#### Records for the task

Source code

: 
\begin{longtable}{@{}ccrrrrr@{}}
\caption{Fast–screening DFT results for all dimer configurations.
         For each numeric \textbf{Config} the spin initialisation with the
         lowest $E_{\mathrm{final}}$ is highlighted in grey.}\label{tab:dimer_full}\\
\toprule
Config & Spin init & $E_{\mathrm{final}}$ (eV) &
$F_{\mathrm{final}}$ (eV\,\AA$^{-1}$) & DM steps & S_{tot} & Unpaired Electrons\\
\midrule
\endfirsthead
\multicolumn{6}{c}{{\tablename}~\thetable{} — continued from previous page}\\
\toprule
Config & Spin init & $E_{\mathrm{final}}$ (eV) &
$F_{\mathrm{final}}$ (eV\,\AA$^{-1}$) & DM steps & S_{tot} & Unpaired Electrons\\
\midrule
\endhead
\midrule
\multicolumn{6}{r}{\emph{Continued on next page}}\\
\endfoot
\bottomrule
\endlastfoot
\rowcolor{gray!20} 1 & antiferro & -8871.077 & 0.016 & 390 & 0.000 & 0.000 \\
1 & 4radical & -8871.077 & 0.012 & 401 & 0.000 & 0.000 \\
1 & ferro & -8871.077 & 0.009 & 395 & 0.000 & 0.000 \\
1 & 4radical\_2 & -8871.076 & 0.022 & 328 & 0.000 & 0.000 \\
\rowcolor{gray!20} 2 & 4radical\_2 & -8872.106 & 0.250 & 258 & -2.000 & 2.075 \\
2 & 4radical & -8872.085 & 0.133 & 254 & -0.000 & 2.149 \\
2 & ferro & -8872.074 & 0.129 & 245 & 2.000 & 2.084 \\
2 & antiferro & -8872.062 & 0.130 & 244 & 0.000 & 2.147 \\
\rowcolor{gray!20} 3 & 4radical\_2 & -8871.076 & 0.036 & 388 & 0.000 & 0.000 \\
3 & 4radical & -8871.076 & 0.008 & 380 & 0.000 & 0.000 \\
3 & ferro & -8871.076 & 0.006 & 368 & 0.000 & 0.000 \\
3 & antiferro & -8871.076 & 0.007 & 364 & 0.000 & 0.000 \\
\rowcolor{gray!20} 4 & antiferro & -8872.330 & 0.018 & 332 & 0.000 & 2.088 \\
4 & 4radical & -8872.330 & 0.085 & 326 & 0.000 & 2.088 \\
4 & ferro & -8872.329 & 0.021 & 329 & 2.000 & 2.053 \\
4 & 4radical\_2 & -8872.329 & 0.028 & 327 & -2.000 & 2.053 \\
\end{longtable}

########
#### Records for the task

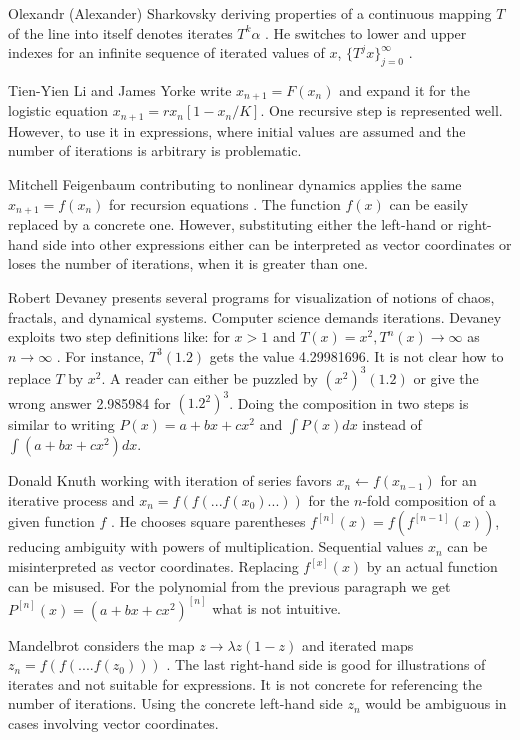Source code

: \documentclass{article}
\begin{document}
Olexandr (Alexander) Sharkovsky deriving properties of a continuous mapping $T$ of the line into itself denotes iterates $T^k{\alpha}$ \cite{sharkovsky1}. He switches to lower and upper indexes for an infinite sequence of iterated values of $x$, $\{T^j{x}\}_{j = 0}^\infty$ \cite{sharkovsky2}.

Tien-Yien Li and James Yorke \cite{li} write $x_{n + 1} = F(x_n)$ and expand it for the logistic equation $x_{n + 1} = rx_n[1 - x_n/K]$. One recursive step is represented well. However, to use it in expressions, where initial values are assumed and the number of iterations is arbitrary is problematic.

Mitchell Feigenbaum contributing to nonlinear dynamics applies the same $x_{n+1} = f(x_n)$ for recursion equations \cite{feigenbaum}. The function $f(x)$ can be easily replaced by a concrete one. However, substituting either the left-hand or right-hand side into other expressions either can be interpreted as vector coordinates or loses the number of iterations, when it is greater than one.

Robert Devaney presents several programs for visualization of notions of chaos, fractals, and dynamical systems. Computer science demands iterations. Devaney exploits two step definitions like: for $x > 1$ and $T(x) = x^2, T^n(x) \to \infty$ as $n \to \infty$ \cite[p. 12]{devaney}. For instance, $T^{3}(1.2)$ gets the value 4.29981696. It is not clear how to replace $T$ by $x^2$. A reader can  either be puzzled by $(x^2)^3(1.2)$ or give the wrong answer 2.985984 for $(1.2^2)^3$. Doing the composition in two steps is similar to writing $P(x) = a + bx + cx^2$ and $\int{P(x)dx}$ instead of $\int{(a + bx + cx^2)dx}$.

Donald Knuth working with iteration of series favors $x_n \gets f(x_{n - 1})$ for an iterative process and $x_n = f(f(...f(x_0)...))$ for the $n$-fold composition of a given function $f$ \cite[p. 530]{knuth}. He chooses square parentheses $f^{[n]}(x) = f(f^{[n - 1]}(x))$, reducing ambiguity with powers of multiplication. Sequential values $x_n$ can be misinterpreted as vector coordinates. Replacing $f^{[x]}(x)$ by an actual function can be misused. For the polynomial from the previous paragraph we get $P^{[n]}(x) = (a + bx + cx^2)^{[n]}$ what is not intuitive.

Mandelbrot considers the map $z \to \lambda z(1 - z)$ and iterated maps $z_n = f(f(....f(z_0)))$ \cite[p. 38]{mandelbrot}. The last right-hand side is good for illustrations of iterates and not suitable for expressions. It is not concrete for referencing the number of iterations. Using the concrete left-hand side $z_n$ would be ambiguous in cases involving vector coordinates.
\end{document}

########

-- Required work --
Copy out every line of the data in which the word "multicolumn" is found.

-- Solution to this problem --
\multicolumn{6}{c}{{\tablename}~\thetable{} — continued from previous page}\\
\multicolumn{6}{r}{\emph{Continued on next page}}\\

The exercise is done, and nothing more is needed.